What you will do:
List all lines of the data containing the word "Models".

=== Section Start ===

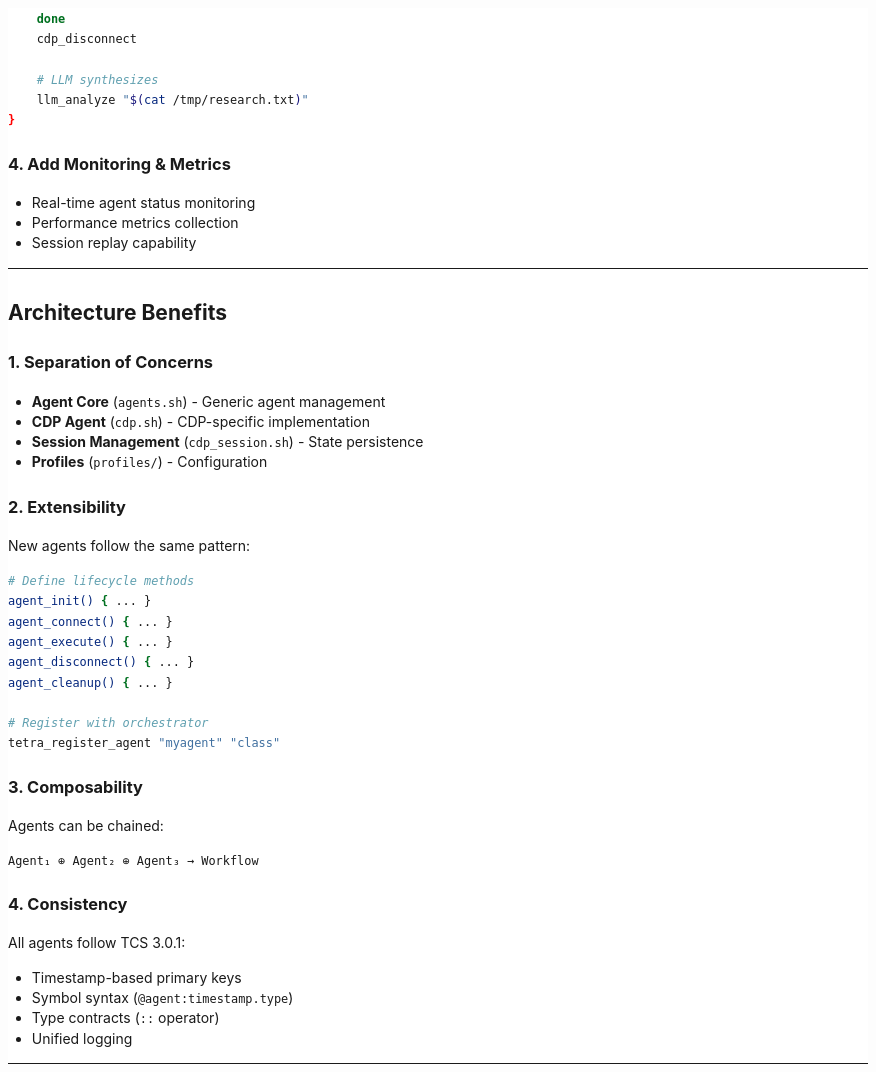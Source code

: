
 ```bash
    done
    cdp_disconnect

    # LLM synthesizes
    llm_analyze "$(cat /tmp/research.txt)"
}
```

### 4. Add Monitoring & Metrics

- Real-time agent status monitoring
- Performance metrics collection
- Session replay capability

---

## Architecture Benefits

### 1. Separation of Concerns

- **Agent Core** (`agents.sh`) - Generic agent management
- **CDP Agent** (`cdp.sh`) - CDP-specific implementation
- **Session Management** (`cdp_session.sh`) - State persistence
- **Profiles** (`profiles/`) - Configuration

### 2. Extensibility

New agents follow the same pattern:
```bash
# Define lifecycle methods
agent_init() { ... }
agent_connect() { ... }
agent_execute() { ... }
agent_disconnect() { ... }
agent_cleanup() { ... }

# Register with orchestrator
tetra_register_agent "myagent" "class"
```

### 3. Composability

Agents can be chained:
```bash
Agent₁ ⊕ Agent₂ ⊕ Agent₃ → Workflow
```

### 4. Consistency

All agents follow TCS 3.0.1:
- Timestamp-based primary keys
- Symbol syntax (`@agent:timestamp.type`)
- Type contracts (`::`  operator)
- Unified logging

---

=== Section End ===
=== Section Start ===

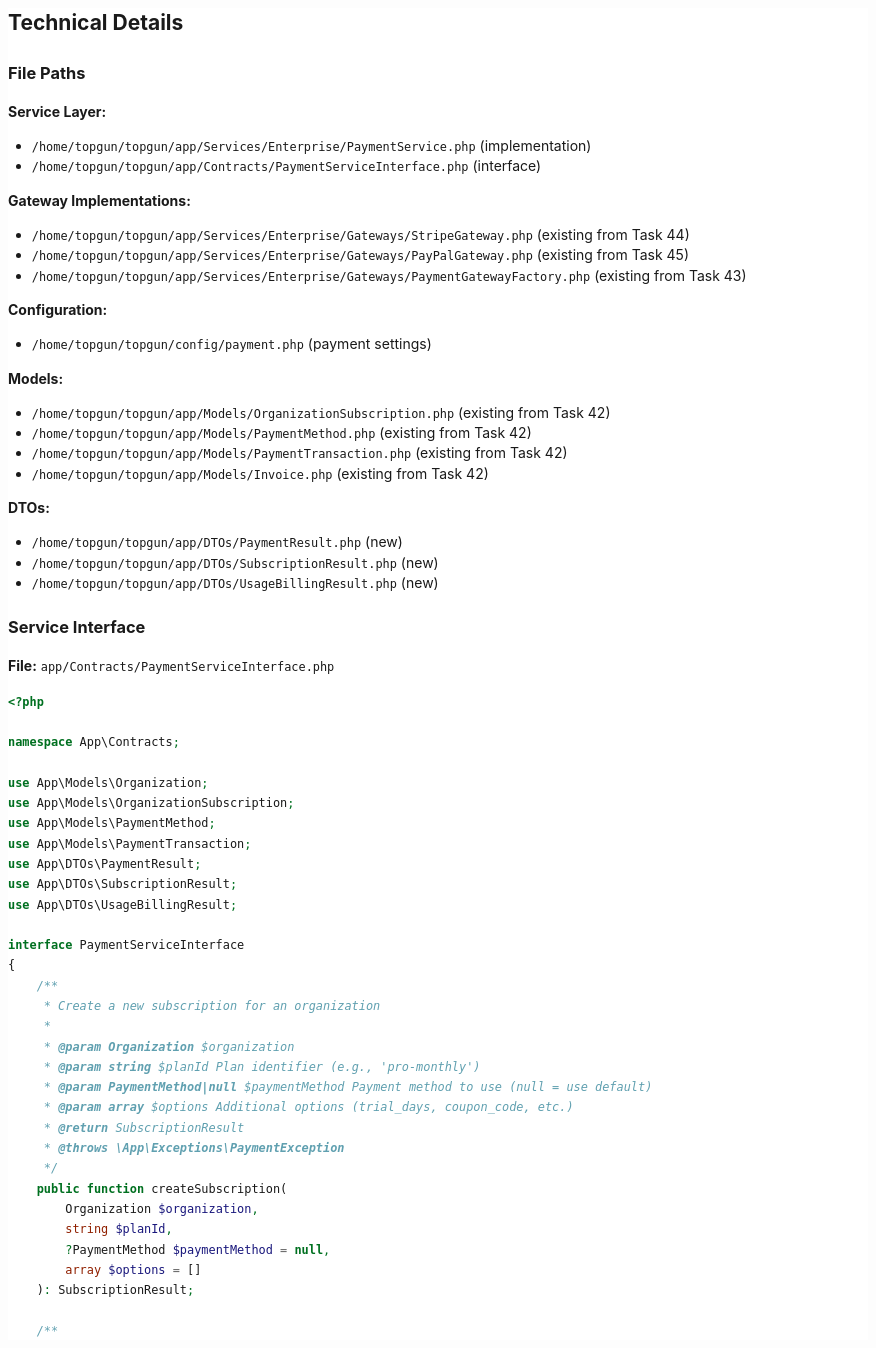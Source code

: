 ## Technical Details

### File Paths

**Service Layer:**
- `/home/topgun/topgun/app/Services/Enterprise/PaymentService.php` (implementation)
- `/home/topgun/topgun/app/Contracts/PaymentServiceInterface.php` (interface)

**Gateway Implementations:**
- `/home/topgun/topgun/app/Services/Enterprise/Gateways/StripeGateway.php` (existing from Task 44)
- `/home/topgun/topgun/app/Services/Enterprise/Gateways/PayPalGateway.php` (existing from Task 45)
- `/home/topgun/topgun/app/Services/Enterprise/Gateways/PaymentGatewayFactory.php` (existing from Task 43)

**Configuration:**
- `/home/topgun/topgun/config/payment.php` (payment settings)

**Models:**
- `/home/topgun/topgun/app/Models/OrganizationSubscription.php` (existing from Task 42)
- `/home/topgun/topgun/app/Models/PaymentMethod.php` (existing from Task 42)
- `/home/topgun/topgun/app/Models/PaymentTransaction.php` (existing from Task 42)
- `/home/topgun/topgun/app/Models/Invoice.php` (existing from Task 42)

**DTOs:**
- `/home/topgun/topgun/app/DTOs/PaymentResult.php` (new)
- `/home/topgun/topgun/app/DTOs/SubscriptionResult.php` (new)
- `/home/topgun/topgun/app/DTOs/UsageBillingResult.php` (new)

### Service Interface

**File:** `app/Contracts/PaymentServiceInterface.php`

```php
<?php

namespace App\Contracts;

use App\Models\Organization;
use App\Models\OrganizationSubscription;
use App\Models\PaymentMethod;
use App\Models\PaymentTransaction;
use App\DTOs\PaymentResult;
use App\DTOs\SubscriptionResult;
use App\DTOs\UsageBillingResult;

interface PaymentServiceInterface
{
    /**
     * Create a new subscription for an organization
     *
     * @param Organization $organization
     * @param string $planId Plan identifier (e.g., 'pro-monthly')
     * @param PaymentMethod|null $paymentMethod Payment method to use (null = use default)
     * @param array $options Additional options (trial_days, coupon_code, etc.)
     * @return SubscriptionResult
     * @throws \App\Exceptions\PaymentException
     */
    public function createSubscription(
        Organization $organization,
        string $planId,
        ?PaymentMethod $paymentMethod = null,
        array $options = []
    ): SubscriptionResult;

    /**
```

=== Section End ===

Response to this task:
**Models:**
- `/home/topgun/topgun/app/Models/OrganizationSubscription.php` (existing from Task 42)
- `/home/topgun/topgun/app/Models/PaymentMethod.php` (existing from Task 42)
- `/home/topgun/topgun/app/Models/PaymentTransaction.php` (existing from Task 42)
- `/home/topgun/topgun/app/Models/Invoice.php` (existing from Task 42)
use App\Models\Organization;
use App\Models\OrganizationSubscription;
use App\Models\PaymentMethod;
use App\Models\PaymentTransaction;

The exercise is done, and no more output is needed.